I took my company, Countrywide Financial and then Bank of America to court, and I won an overwhelming jury verdict. By the way, all of us won, and somehow it was lost a couple of years later, with no new evidence and just the unmistakable stench of graft, corruption, backroom deals and payoff. And we see that nothing has really changed in the eight years. Nothing was put in place to protect (against) a recurrence of the same securities violations, securities fraud and just foul business practices that led to the greatest unpunished white-collar crime in history.

BETWEEN THE LINES: Tell our listeners what your group, Whistleblowers United, will be doing this election season and your goals in confronting presidential candidates with the pledge you're asking them to sign.

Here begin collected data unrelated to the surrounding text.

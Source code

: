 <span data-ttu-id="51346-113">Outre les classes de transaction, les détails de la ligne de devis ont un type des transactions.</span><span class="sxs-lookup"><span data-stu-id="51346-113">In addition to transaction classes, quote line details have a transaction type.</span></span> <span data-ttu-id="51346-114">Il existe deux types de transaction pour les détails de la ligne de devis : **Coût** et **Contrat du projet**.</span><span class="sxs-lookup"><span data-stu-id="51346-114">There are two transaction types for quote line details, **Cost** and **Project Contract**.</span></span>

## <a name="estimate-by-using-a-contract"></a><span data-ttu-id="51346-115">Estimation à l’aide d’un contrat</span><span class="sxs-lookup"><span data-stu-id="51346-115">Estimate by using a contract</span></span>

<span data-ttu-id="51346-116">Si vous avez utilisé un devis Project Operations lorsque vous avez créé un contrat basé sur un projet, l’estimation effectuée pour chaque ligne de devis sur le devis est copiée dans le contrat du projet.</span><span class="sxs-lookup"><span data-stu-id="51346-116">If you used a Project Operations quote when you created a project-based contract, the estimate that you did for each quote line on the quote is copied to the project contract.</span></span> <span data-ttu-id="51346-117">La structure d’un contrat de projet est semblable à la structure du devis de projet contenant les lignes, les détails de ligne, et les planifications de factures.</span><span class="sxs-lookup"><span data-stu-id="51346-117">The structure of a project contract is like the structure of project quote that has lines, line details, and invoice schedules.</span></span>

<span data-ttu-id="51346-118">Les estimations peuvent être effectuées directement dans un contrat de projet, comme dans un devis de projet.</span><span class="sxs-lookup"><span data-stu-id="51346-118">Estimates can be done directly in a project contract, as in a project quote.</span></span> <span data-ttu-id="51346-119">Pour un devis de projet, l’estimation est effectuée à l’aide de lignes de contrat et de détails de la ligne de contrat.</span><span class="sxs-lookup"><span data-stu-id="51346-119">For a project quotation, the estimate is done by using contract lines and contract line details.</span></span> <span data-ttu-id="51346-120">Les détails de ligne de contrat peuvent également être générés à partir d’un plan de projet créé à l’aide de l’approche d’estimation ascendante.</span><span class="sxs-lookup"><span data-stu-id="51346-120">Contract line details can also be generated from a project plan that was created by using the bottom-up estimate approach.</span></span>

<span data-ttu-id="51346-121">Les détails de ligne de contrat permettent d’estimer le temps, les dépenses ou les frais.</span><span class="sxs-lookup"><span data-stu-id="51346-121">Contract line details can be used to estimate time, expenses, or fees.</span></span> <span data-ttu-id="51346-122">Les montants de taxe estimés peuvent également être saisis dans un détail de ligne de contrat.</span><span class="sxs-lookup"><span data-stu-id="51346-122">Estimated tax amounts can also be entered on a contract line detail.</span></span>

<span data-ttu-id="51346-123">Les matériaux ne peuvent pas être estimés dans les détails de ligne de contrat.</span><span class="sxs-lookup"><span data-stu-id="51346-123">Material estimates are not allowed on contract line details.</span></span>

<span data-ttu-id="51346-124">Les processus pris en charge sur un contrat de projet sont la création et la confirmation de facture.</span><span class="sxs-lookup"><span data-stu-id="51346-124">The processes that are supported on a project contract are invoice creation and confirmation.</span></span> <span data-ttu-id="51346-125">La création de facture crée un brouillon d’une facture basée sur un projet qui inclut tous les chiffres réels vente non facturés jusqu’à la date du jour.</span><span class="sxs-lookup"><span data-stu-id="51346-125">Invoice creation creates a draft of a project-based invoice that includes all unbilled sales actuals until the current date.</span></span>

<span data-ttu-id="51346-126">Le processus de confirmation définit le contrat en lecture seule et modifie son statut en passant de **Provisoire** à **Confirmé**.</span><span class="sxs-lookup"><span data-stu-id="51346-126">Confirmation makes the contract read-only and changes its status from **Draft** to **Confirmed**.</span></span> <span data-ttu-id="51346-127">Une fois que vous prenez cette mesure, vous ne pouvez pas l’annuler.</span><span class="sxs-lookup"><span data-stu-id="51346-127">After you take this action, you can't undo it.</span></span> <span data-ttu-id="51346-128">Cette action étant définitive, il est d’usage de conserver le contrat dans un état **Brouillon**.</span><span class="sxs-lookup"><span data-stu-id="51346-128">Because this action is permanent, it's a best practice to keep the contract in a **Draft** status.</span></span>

MICHAEL WINSTON: Well, number one, every single person running for office has indicated their distaste for what went on in Wall Street and their determination to thwart the recurrence of it. We're simply asking these same people who say they are committed to eradicating graft and corruption and fraud, we're asking them to simply not take campaign donations from those companies or those executives who committed that fraud. Seems pretty simple to us. If you are running for high office, and you say you speak heavily of your disdain for those practices, why would you accept money from those people?

But we're going further. We submitted a 20-point plan to restore the rule of law across the country – and on Wall Street in particular – because what we've seen is that the white-collar criminals have not been punished at all, but those people who surfaced their criminality, called whistleblowers have been punished in every conceivable way and many inconceivable ways. So we want to fix it so that it doesn't happen again and again and again.

BETWEEN THE LINES: Well, Michael, in your view, what legislation needs to be put in place, or what kinds of enforcement need to be beefed up to avoid a repeat of the financial calamity this country and the world went through in 2008?

MICHAEL WINSTON: I don't think any new legislation. I don't think any new laws. I think we need to enforce the laws that are on the books. I think the people who committed fraud – systemic, blatant, in your face fraud – ought to be punished for it. What we know is that if people are rewarded for something, they'll do it again. If they're punished for it, they're likely to stop doing it.

Well, all the architects of the 2007 and 2008 fraud have been essentially rewarded. They got to keep the money they heisted, and none of them did jail time. So, it's likely the next generation or that generation is planning their next scheme.

Obviously, forewarned is forearmed. But these are very smart people. I mean, look at (the film) "The Big Short." you know, we want to inform and alert people who commit that we're going to be watching them, and that others will be educated and watching them so that it doesn't happen again.

I think of all the legislation and regulations that were introduced, almost every one of them was gutted to such an extent that it is barely recognizeable. Most people in financial services are honest, upstanding and try to do the right thing. So I'm talking about maybe a tenth of one percent. But those people who are intent on committing fraud and doing harm to the economy are going to do it and they're planning their moves right now as we speak.